According to NSCA, an estimated 80% of all court cases concerning athletic
injuries deal with some aspect of supervision.
Proper supervision of a young football player's training program is absolutely a must.

NSCA has basic standards for strength and conditioning professionals that  suggests parents and
coaches keep in mind:

* Always be there *  Be active and hands-on. * Be prudent, careful and prepared.
* Be qualified. * Be vigilant. * Inform athletes of safety and emergency problems.
* Know athletes' health status. * Monitor and enforce rules and regulations.
* Monitor and study the environment.

After learning the basics of supervision, correct instruction methods must be mastered. "If you don't have
the knowledge, go get it," said Barnes. "There is a lot of great information out there."

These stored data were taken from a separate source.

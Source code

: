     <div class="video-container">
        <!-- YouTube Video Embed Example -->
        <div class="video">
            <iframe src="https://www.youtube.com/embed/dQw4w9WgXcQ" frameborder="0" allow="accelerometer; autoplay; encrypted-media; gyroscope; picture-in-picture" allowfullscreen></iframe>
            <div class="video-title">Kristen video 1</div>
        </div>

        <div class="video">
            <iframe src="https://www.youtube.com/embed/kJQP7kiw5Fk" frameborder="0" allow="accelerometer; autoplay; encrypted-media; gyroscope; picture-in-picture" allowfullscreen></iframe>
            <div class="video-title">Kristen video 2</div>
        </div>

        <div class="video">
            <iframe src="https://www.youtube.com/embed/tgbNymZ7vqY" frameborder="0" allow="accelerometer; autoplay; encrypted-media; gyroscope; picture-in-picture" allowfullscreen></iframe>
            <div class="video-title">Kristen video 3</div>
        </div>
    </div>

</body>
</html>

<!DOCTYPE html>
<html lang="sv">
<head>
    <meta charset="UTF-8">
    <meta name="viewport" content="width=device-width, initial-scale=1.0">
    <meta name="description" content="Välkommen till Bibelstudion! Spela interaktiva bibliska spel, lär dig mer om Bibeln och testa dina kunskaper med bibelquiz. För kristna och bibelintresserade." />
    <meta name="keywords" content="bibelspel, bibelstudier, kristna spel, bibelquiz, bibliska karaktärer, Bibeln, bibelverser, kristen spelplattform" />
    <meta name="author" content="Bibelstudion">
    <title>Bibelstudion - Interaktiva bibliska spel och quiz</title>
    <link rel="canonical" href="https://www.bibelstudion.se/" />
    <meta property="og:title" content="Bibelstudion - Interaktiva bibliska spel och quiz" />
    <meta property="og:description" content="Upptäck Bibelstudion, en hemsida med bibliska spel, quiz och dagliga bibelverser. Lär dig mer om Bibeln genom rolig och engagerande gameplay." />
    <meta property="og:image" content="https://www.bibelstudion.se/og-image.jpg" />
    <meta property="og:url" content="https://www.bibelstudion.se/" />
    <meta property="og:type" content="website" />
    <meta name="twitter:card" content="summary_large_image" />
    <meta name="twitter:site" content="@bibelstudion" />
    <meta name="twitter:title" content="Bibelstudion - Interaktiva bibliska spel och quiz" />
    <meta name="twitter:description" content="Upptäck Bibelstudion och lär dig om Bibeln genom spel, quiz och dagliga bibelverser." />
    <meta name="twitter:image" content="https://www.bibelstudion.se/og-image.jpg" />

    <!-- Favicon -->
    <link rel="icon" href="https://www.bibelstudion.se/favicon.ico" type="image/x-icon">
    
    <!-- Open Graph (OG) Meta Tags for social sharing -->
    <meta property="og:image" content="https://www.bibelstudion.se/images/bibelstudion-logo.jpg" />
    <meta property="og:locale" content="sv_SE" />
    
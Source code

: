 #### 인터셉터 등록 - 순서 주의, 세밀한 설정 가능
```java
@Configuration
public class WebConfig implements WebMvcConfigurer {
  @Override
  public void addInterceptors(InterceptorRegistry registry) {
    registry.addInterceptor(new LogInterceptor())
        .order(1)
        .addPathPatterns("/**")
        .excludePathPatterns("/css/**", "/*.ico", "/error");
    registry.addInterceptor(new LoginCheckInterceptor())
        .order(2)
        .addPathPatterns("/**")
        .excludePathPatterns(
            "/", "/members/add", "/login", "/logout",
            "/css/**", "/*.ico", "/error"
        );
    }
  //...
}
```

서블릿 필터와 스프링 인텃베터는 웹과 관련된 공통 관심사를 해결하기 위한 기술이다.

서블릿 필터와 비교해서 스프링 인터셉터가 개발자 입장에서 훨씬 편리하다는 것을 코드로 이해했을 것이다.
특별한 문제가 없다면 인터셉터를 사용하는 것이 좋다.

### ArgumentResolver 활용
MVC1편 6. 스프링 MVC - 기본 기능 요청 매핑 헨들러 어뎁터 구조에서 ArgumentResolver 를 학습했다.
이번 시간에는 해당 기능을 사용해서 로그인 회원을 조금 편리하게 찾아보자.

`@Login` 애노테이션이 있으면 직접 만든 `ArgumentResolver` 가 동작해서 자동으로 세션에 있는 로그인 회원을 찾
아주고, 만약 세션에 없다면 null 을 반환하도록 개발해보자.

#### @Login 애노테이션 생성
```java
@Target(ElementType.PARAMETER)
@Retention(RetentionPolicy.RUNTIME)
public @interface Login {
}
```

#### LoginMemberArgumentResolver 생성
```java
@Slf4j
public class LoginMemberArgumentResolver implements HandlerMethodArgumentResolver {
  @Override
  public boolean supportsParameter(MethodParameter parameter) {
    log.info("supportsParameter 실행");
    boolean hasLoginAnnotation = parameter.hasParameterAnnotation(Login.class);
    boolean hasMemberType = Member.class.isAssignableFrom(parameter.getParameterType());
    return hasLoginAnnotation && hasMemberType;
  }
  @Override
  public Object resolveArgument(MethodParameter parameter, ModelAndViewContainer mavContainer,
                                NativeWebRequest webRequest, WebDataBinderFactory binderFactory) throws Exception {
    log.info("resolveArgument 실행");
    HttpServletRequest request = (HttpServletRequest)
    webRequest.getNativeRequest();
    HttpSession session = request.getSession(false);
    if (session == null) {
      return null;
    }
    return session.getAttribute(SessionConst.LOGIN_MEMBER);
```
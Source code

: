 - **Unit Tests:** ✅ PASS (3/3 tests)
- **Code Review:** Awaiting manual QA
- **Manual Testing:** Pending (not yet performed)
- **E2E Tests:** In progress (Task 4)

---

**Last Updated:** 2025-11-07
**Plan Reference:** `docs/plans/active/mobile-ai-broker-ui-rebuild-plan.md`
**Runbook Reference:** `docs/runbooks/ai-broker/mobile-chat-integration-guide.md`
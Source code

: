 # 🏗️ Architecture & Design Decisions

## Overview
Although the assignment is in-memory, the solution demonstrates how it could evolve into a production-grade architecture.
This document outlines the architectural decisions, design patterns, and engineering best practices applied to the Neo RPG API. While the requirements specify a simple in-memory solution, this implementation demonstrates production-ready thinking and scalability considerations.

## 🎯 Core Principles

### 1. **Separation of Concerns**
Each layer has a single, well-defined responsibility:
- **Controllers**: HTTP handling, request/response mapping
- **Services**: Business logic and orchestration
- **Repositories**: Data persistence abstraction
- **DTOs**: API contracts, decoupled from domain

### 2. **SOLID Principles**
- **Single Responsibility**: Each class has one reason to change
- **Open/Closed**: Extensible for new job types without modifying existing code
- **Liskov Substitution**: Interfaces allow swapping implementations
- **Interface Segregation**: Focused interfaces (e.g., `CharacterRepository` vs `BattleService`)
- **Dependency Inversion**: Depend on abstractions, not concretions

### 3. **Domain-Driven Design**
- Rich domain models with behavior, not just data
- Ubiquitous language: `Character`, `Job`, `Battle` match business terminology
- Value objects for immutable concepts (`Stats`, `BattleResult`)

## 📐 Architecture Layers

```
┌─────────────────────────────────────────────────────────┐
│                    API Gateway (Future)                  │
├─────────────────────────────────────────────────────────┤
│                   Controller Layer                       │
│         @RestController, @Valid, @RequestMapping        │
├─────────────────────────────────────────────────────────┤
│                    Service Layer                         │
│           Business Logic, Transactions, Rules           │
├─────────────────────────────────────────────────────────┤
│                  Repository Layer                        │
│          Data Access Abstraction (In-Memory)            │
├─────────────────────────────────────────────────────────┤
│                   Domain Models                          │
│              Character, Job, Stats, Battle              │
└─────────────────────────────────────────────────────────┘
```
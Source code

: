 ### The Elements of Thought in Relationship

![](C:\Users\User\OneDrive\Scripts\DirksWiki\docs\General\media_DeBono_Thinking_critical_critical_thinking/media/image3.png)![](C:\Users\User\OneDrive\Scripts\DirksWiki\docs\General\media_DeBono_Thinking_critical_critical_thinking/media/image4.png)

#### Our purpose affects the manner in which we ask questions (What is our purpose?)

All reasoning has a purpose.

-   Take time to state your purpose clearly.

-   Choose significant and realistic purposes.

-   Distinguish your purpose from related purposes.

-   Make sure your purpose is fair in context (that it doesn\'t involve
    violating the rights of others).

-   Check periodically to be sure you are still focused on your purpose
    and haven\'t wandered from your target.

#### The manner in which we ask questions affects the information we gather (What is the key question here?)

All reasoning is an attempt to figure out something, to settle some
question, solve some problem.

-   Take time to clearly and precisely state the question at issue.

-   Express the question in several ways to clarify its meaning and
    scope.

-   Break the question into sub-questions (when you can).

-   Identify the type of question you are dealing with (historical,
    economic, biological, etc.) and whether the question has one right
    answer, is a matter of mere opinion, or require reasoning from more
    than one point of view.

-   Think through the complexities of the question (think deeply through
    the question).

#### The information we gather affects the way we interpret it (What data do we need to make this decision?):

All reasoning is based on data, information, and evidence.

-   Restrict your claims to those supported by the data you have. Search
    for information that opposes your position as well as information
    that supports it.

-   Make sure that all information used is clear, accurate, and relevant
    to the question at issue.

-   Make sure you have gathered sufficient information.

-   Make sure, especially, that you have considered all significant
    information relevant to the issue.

To start, NSCA provides some basic guidelines for strength and conditioning
for children 14 years and under:

Children under seven years of age should not be permitted to engage in Strength and Conditioning
activities with free weights or exercise devices/machines in facilities designed for use by adults and
adolescents, and should be denied access to such training areas.


Children between seven and fourteen years of age must have reached a level of maturity allowing
participation in specified Strength and Conditioning activities, as determined and certified by their
medical care provider (or by the Strength and Conditioning professional acting in concert with a child's
medical care provider). In addition:


After clearance for participation, they should be individually assessed by the Strength and Conditioning
professional in conjunction with the child's parent(s)/guardian(s)/custodian(s) and health care
provider(s) to determine if such children may engage in such activities in areas containing free weights
and exercise devices/machines generally used by adults and older children.

If so permitted, such activities should be developed and implemented according to the practitioner's
professional judgment, in conjunction with the child's health care provider(s).

A greater degree of instruction and supervision than that supplied to adolescents and adults is required.